On the brink of an economic catastrophe, Ecuador's President Daniel Noboa has declared the nation's economy to be in its worst state, highlighting a dire financial crisis that is gripping the country.
The grim reality is reflected in the numbers—out of a population of 16.9 million, a meager 3.1 million are employed, while poverty, including extreme poverty, engulfs 38% of the populace.
A Grave Fiscal Situation
Adding to the president's concerns is the country's fiscal deficit, which is projected to exceed $5,000 million or 5% of GDP by the end of 2023. The treasury's single account holds a mere $184 million, a figure that barely scratches the surface of the country's mounting debts.
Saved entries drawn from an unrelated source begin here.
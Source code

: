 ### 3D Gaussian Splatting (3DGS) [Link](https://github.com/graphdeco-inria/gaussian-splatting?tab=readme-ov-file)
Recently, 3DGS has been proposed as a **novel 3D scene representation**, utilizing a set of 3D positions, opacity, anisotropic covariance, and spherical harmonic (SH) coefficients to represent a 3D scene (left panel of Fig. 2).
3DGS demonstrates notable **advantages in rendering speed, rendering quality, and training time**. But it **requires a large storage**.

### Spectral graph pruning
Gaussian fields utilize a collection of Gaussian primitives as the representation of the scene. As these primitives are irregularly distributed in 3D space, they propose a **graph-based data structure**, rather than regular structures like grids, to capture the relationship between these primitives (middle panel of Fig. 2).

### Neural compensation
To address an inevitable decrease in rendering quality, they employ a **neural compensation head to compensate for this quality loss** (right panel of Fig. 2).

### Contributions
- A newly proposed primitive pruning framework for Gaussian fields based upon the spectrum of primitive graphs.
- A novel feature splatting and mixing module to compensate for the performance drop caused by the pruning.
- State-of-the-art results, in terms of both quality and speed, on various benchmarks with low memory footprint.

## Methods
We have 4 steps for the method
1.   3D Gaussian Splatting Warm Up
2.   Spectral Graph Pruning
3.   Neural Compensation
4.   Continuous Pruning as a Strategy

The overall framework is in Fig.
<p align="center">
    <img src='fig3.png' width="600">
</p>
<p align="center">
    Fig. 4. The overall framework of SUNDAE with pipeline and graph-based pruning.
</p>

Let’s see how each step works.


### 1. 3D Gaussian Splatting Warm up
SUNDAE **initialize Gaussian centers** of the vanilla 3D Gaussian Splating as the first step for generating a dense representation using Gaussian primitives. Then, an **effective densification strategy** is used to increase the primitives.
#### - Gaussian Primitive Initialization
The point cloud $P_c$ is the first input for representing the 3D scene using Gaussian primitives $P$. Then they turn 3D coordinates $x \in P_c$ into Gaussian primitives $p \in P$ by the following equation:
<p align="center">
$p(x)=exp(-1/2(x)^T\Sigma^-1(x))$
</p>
Juan Carlos Vega, the newly appointed Minister of Economy, has underscored the severity of the situation, with the country's internal and external debt towering at $63,000 million.
The Root Causes
Economists have identified the persistent increases in current spending and declining revenues, particularly from the oil sector, as the root causes of the crisis. The oil sector, a major contributor to the nation's economy, has been hit hard by reduced production and prices, exacerbating the economic troubles.
Plans for Recovery
In a bid to stimulate the economy and create jobs, President Noboa announced plans to introduce an urgent economic law. However, the specifics of these government measures remain under wraps. The president, who assumed office on November 23 following the early departure of his predecessor Guillermo Lasso, has called on Ecuadorians to make additional efforts to overcome the economic hardships.
Lasso's term was cut short due to the dissolution of Parliament in May, aimed at dodging impeachment over corruption allegations. This led to early elections and the subsequent rise of Noboa to the presidency. As the nation braces for challenging times ahead, all eyes are on President Noboa's next move to rescue the economy from its deepening crisis.